Within the entries that follow, show each line where the word "evidence" occurs.
-- Provided data follows --
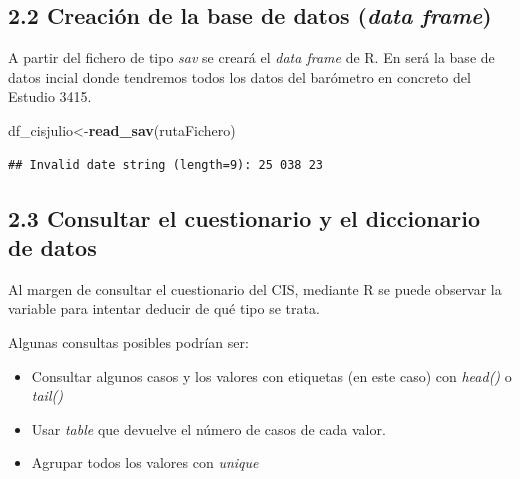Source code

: \documentclass[
]{article}
\newenvironment{Shaded}{\begin{snugshade}}{\end{snugshade}}
\newcommand{\CommentTok}[1]{\textcolor[rgb]{0.56,0.35,0.01}{\textit{#1}}}
\newcommand{\DecValTok}[1]{\textcolor[rgb]{0.00,0.00,0.81}{#1}}
\newcommand{\FunctionTok}[1]{\textcolor[rgb]{0.13,0.29,0.53}{\textbf{#1}}}
\newcommand{\NormalTok}[1]{#1}
\newcommand{\OtherTok}[1]{\textcolor[rgb]{0.56,0.35,0.01}{#1}}
\newcommand{\SpecialCharTok}[1]{\textcolor[rgb]{0.81,0.36,0.00}{\textbf{#1}}}
\providecommand{\tightlist}{%
  \setlength{\itemsep}{0pt}\setlength{\parskip}{0pt}}
\begin{document}
\hypertarget{creaciuxf3n-de-la-base-de-datos-data-frame}{%
\subsection{\texorpdfstring{2.2 Creación de la base de datos (\emph{data
frame})}{2.2 Creación de la base de datos (data frame)}}\label{creaciuxf3n-de-la-base-de-datos-data-frame}}

A partir del fichero de tipo \emph{sav} se creará el \emph{data frame}
de R. En será la base de datos incial donde tendremos todos los datos
del barómetro en concreto del Estudio 3415.

\begin{Shaded}
\begin{Highlighting}[]
\NormalTok{df\_cisjulio}\OtherTok{\textless{}{-}}\FunctionTok{read\_sav}\NormalTok{(rutaFichero)}
\end{Highlighting}
\end{Shaded}

\begin{verbatim}
## Invalid date string (length=9): 25 038 23
\end{verbatim}

\hypertarget{consultar-el-cuestionario-y-el-diccionario-de-datos}{%
\subsection{2.3 Consultar el cuestionario y el diccionario de
datos}\label{consultar-el-cuestionario-y-el-diccionario-de-datos}}

Al margen de consultar el cuestionario del CIS, mediante R se puede
observar la variable para intentar deducir de qué tipo se trata.

Algunas consultas posibles podrían ser:

\begin{itemize}
\tightlist
\item
  Consultar algunos casos y los valores con etiquetas (en este caso) con
  \emph{head()} o \emph{tail()}
\item
  Usar \emph{table} que devuelve el número de casos de cada valor.
\item
  Agrupar todos los valores con \emph{unique}
\end{itemize}

\begin{Shaded}
\end{Shaded}
\end{document}
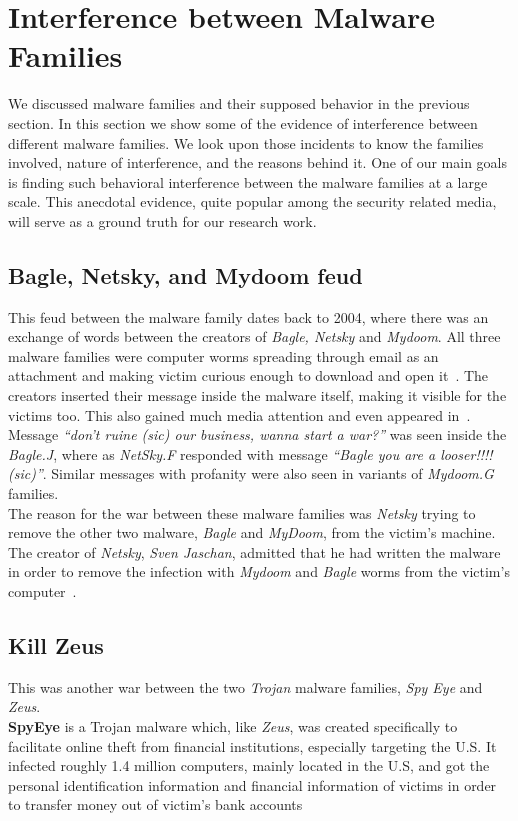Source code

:\section{Interference between Malware Families}
\label{sec:Interference between Malware Families}
We discussed malware families and their supposed behavior in the previous section.
In this section we show some of the evidence of interference between different malware families.
We look upon those incidents to know the families involved, nature of interference, and the reasons behind it.
One of our main goals is finding such behavioral interference between the malware families at a large scale.
This anecdotal evidence, quite popular among the security related media, will serve as a ground truth for our research work.
\subsection{Bagle, Netsky, and Mydoom feud}
\label{sub:Bagle, Netsky, and Mydoom feud}
This feud between the malware family dates back to 2004, where there was an exchange of words between the creators of \emph{Bagle, Netsky} and \emph{Mydoom}.
All three malware families were computer worms spreading through email as an attachment and making victim curious enough to download and open it~\cite[]{wikinetsky}.
The creators inserted their message inside the malware itself, making it visible for the victims too. This also gained much media attention and even appeared in~\cite[BBC]{bbccover}.
Message \emph{``don't ruine (sic) our business, wanna start a war?''} was seen inside the \emph{Bagle.J}, where as \emph{NetSky.F} responded with message \emph{``Bagle \- you are a looser!!!! (sic)''}.
Similar messages with profanity were also seen in variants of \emph{Mydoom.G} families.\\

The reason for the war between these malware families was \emph{Netsky} trying to remove the other two malware, \emph{Bagle} and \emph{MyDoom}, from the victim's machine.
The creator of \emph{Netsky}, \emph{Sven Jaschan}, admitted that he had written the malware in order to remove the infection with \emph{Mydoom} and \emph{Bagle} worms from the victim's computer~\cite[]{wikinetsky}.\\
\subsection{Kill Zeus}
\label{sub:Kill Zeus}
This was another war between the two \emph{Trojan} malware families, \emph{Spy Eye} and \emph{Zeus}.\\
\textbf{SpyEye} is a Trojan malware which, like \emph{Zeus}, was created specifically to facilitate online theft from financial institutions, especially targeting the U.S.
It infected roughly 1.4 million computers, mainly located in the U.S, and got the personal identification information and financial information of victims in order to transfer money out of victim's bank accounts~\cite[]{fbispyeye} \\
-- Provided data concluded --
[Answer to the problem]:
In this section we show some of the evidence of interference between different malware families.
This anecdotal evidence, quite popular among the security related media, will serve as a ground truth for our research work.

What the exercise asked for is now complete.